Gemeente Breda
Raadsvoorstel
Registratienr: 40995]
f. Onjuiste stikstofberekening plan-MER
In de passende beoordeling is gerekend wat de effecten zijn bij de maximale invulling van de
mogelijkheden die het bestemmingsplan gaat bieden. Uiteraard kan het zijn dat van deze
mogelijkheden in de planperiode geen gebruik wordt gemaakt, maar conform de systematiek van de
m.e.r.-procedure moet dit wel het uitgangspunt zijn. In dat geval wordt namelijk de worst case
scenario bekeken, wellicht onrealistisch, maar die wel planologisch mogelijk wordt gemaakt.
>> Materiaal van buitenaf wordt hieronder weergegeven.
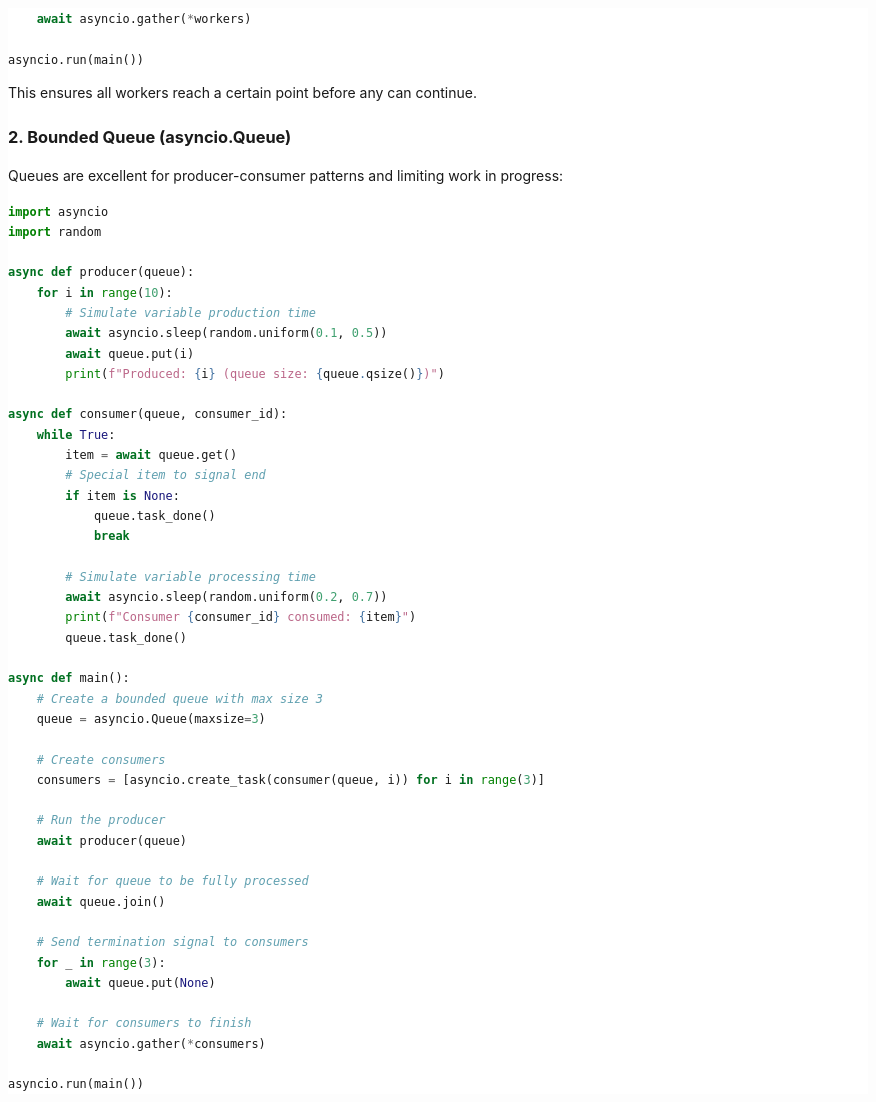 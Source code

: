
 ```python
    await asyncio.gather(*workers)

asyncio.run(main())
```

This ensures all workers reach a certain point before any can continue.

### 2. Bounded Queue (asyncio.Queue)

Queues are excellent for producer-consumer patterns and limiting work in progress:

```python
import asyncio
import random

async def producer(queue):
    for i in range(10):
        # Simulate variable production time
        await asyncio.sleep(random.uniform(0.1, 0.5))
        await queue.put(i)
        print(f"Produced: {i} (queue size: {queue.qsize()})")

async def consumer(queue, consumer_id):
    while True:
        item = await queue.get()
        # Special item to signal end
        if item is None:
            queue.task_done()
            break
          
        # Simulate variable processing time
        await asyncio.sleep(random.uniform(0.2, 0.7))
        print(f"Consumer {consumer_id} consumed: {item}")
        queue.task_done()

async def main():
    # Create a bounded queue with max size 3
    queue = asyncio.Queue(maxsize=3)
  
    # Create consumers
    consumers = [asyncio.create_task(consumer(queue, i)) for i in range(3)]
  
    # Run the producer
    await producer(queue)
  
    # Wait for queue to be fully processed
    await queue.join()
  
    # Send termination signal to consumers
    for _ in range(3):
        await queue.put(None)
  
    # Wait for consumers to finish
    await asyncio.gather(*consumers)

asyncio.run(main())
```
In het milieueffectrapport worden vier ontwikkelingen benoemd. Voor de ontwikkelingen Vierde
Bergboezem, glastuinbouw en windturbines moet een m.e.r.-beoordeling worden doorlopen. Voor de
ontwikkeling van de agrarische bedrijven volgt uit het Besluit m e r. en de Wet milieubeheer dat er een
plan-m.e.r.-plicht is. Hierop is besloten om een plan-m.e.r. te doorlopen voor het gehele
bestemmingsplan Buitengebied Noord. Op die wijze heeft dus ook meteen een beoordeling van onder
andere de milieueffecten van de glastuinbouw plaatsgevonden.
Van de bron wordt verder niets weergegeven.